Compared with the single tomato disease ResNet34, the accuracy of disease diagnosis was improved after adding environmental data. It can be seen from the curve that both the single-modal and multi-modal models converge faster, and the curve of the Multi-ResNet34 model has less fluctuation and higher stability. By comparing and verifying the superiority of feature fusion according to different fusion positions, a total of two schemes of ResNet34 decision fusion and Multi-ResNet34 are set up for comparison experiments. Among them, the KNN model is used in the ResNet34 decision fusion model to train the environmental data, and the output results of the environmental model and the image model are fused at the decision level, and the predicted value of the text model and the predicted value of the single image model are averaged. The accuracy rates of the two models of ResNet34 decision fusion and Multi-ResNet34 on the test set are 98.1% and 98.9%, respectively. Observing the model training process in part B in
Figure 8, it can be seen that the Multi-ResNet34 model is more stable during training. This is because the complementarity between the model data improves the accuracy of the overall disease diagnosis. The image environment feature fusion model proposed in this paper considers the key information that affects the occurrence of diseases, the temperature and humidity information of the planting environment, uses ResNet34 to mine the disease information in the disease image, and fuses the environmental features and image features before making a decision. The recognition accuracy on the test set is 97.8%; the multimodal model has a recognition accuracy of 98.9% on the test set, and the accuracy is increased by 1.1%. The experimental results show that the introduction of the environmental temperature and humidity data feature fusion algorithm can significantly improve the accuracy of crop disease identification.
4. Conclusions
Timely identification of diseases is very important for agricultural production personnel. It can help agricultural practitioners to identify disease types in a timely manner, reduce the time required to consult experts on disease types, identify disease types more quickly and respond, and reduce economic losses caused by crop diseases. It is of great significance for agricultural production. The closed greenhouse and repeated planting of crops lead to overlapping of greenhouse crop diseases, which increases the difficulty of disease identification.
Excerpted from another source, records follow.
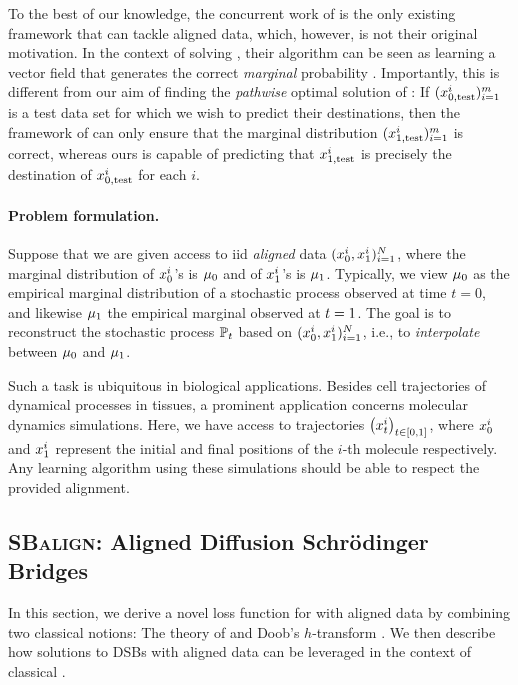 To the best of our knowledge, the concurrent work of \citet{tong2023conditional} is the only existing framework that can tackle aligned data, which, however, is not their original motivation. In the context of solving , their algorithm can be seen as learning a vector field that generates the correct \emph{marginal} probability \citep[cf.][Proposition 4.3]{tong2023conditional}. Importantly, this is different from our aim of finding the \emph{pathwise} optimal solution of : If $(x^i_{0,\textup{test}})_{i=1}^m$ is a test data set for which we wish to predict their destinations, then the framework of \citet{tong2023conditional} can only ensure that the marginal distribution $(x^i_{1,\textup{test}})_{i=1}^m$ is correct, whereas ours is capable of predicting that $x^i_{1,\textup{test}}$ is precisely the destination of $x^i_{0,\textup{test}}$ for each $i$. 

\paragraph{Problem formulation.}

Suppose that we are given access to \acrshort{iid} \emph{aligned} data $(x_0^i,x_1^i)_{i=1}^N$, where the marginal distribution of $x^i_0$'s is $\mu_0$ and of $x_1^i$'s is $\mu_1$. Typically, we view $\mu_0$ as the empirical marginal distribution of a stochastic process observed at time $t= 0$, and likewise $\mu_1$ the empirical marginal observed at $t=1$. The goal is to reconstruct the stochastic process $\mathbb{P}_{{t}}$ based on $(x_0^i,x_1^i)_{i=1}^N$, i.e., to \emph{interpolate} between $\mu_0$ and $\mu_1$.

Such a task is ubiquitous in biological applications. Besides cell trajectories of dynamical processes in tissues, a prominent application concerns molecular dynamics simulations. Here, we have access to trajectories $\left(x_t^i\right)_{t \in [0, 1]}$, where $x_0^i$ and $x_1^i$ represent the initial and final positions of the $i$-th molecule respectively. Any learning algorithm using these simulations should be able to respect the provided alignment. 

\subsection{\textsc{SBalign}: Aligned Diffusion Schr{\"o}dinger Bridges}

In this section, we derive a novel loss function for  with aligned data by combining two classical notions: The theory of  \citep{schrodinger1931umkehrung,leonard2013survey,chen2021stochastic} and Doob's $h$-transform \citep{doob1984classical, rogers2000diffusions}. We then describe how solutions to DSBs with aligned data can be leveraged in the context of classical .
Aiming at the problem that the accuracy of single modal data is limited in disease diagnosis, this paper proposes a disease recognition algorithm based on deep learning multi-modal feature fusion Multi-ResNet34 convolutional neural network model. Differences and complementarities improve the accuracy of disease diagnosis. The self-built bacterial spot disease, late blight, leaf mold, yellow smut, gray mold, and early blight image environment dataset of six types of tomato diseases are preprocessed by image segmentation and data enhancement methods to improve image recognition, efficiency, and increase the amount of data. The improved Multi-ResNet34 model has an accuracy of 98.9% in the classification of six tomato diseases, which is 1.1 percentage points higher than that of the single image recognition model, providing a certain reference for the diagnosis of greenhouse crop diseases under agricultural big data.